(Collected data entries)
————————

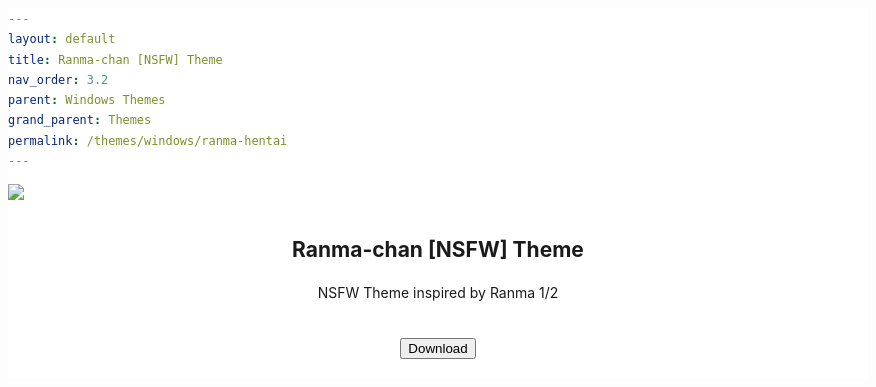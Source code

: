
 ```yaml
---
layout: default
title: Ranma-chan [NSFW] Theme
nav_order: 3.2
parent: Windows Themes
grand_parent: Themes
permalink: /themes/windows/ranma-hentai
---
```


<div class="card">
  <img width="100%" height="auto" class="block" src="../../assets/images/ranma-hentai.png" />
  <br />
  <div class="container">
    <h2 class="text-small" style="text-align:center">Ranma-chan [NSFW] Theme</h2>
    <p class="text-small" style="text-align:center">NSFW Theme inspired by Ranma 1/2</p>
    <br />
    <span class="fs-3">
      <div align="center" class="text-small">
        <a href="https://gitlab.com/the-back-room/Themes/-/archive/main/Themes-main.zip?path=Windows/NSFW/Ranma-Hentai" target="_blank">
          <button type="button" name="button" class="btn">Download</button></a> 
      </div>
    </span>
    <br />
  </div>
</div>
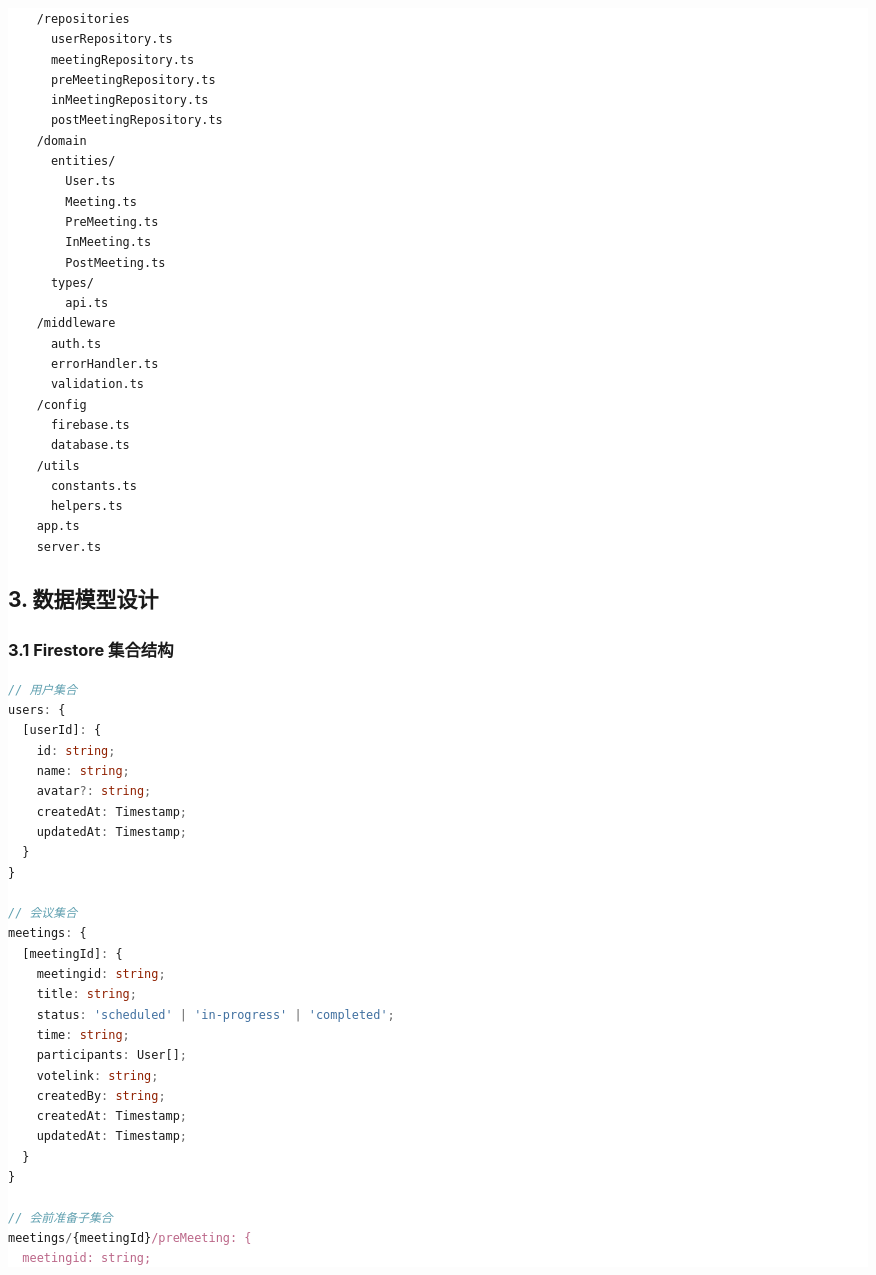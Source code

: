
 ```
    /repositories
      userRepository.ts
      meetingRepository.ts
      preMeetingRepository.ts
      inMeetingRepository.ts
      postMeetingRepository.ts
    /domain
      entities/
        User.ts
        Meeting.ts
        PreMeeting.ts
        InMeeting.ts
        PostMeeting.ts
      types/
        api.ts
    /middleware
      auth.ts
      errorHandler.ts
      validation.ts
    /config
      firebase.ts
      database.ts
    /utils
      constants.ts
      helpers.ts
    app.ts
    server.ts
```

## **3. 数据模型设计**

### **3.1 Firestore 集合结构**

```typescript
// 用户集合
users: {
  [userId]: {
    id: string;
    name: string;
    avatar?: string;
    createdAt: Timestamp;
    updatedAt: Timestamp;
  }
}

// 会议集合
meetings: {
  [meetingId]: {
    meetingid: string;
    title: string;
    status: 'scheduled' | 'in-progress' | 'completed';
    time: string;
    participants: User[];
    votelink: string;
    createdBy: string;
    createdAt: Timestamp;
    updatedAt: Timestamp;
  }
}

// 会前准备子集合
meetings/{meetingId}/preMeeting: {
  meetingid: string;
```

————————

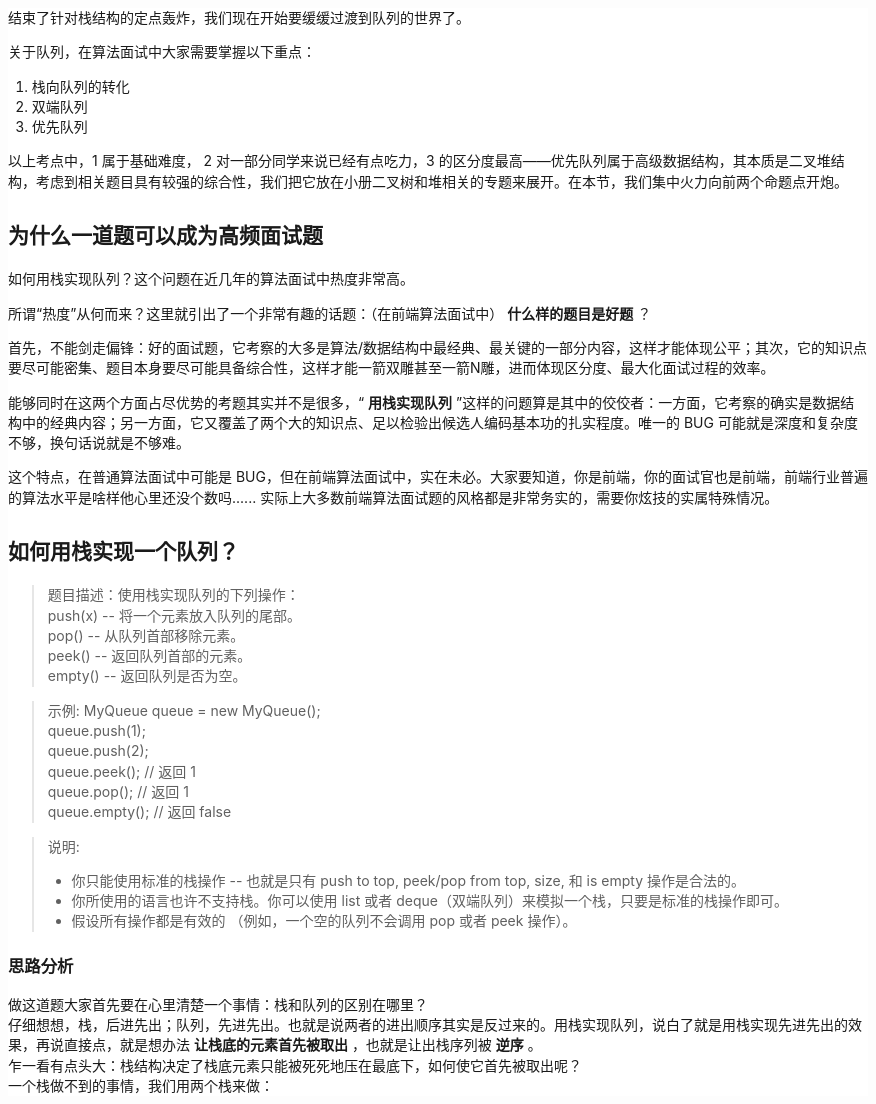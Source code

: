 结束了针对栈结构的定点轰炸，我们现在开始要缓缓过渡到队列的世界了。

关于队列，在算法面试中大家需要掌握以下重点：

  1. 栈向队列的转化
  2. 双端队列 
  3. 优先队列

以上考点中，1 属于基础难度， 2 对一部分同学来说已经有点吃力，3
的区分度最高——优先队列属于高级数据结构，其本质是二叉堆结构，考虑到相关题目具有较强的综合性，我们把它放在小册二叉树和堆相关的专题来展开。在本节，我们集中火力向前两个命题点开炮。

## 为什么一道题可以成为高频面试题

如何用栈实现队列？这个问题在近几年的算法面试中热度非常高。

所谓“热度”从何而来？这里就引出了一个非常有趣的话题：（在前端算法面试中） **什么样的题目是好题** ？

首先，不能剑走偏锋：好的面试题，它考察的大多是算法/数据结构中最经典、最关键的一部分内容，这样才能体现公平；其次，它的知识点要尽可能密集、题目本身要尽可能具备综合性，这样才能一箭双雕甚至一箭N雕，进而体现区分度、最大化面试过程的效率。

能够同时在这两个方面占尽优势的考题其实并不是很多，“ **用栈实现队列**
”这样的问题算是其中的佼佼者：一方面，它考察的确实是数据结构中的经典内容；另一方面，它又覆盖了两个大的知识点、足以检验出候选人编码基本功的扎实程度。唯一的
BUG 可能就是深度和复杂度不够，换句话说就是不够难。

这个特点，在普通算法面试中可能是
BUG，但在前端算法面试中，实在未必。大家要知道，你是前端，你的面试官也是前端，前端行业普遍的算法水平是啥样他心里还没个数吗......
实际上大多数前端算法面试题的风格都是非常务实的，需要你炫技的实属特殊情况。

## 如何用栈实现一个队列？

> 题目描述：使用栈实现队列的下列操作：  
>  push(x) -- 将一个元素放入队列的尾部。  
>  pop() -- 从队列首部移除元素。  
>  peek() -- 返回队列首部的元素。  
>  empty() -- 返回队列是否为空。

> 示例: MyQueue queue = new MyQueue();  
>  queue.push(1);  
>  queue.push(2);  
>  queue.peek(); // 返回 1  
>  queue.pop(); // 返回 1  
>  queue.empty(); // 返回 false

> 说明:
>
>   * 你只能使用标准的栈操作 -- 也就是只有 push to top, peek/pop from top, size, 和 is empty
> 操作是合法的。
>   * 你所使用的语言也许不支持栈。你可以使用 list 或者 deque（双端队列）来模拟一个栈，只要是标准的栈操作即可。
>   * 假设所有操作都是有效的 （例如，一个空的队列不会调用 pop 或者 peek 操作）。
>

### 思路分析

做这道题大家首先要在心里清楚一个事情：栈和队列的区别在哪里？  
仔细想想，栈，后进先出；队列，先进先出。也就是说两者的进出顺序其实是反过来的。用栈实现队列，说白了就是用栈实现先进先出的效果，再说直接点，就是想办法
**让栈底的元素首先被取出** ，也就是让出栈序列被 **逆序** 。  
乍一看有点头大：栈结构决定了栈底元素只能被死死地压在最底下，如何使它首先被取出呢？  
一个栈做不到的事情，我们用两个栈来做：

————————

:: Directions for this task ::
Tally, across the records, each line that contains the word "NSFW", and answer with nothing except the count.

:: The completed task ::
4